Stored data
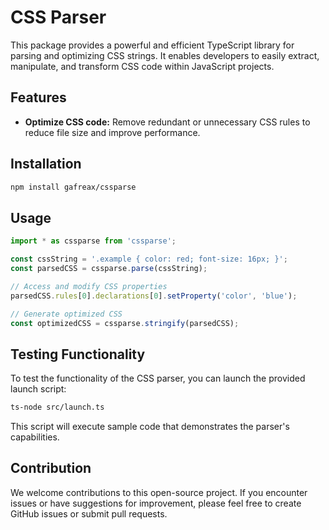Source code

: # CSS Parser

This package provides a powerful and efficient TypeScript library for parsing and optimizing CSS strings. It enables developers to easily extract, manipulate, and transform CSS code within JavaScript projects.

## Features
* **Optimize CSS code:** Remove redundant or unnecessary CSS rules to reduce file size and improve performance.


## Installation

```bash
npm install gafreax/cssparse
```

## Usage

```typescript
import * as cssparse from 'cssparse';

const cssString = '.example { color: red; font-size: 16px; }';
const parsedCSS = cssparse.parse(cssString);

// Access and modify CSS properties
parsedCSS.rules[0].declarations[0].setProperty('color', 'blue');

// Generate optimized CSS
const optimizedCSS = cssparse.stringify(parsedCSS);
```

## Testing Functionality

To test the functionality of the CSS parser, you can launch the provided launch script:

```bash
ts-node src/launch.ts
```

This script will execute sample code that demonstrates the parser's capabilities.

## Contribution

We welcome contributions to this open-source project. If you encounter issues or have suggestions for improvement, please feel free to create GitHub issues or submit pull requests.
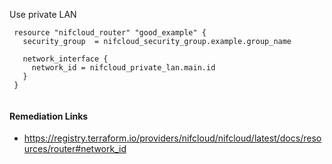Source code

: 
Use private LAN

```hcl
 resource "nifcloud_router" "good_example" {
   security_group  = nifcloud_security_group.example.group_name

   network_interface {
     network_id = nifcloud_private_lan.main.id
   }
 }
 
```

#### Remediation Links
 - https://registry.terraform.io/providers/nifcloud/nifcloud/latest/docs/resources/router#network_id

PROBLEM REQUIREMENTS:
Transcribe every line of the records exactly. Pictures do not belong in the copy.

EXERCISE SOLUTION:
Source code

: # CSS Parser

This package provides a powerful and efficient TypeScript library for parsing and optimizing CSS strings. It enables developers to easily extract, manipulate, and transform CSS code within JavaScript projects.

## Features
* **Optimize CSS code:** Remove redundant or unnecessary CSS rules to reduce file size and improve performance.


## Installation

```bash
npm install gafreax/cssparse
```

## Usage

```typescript
import * as cssparse from 'cssparse';

const cssString = '.example { color: red; font-size: 16px; }';
const parsedCSS = cssparse.parse(cssString);

// Access and modify CSS properties
parsedCSS.rules[0].declarations[0].setProperty('color', 'blue');

// Generate optimized CSS
const optimizedCSS = cssparse.stringify(parsedCSS);
```

## Testing Functionality

To test the functionality of the CSS parser, you can launch the provided launch script:

```bash
ts-node src/launch.ts
```

This script will execute sample code that demonstrates the parser's capabilities.

## Contribution

We welcome contributions to this open-source project. If you encounter issues or have suggestions for improvement, please feel free to create GitHub issues or submit pull requests.
Source code

: 
Use private LAN

```hcl
 resource "nifcloud_router" "good_example" {
   security_group  = nifcloud_security_group.example.group_name

   network_interface {
     network_id = nifcloud_private_lan.main.id
   }
 }
 
```

#### Remediation Links
 - https://registry.terraform.io/providers/nifcloud/nifcloud/latest/docs/resources/router#network_id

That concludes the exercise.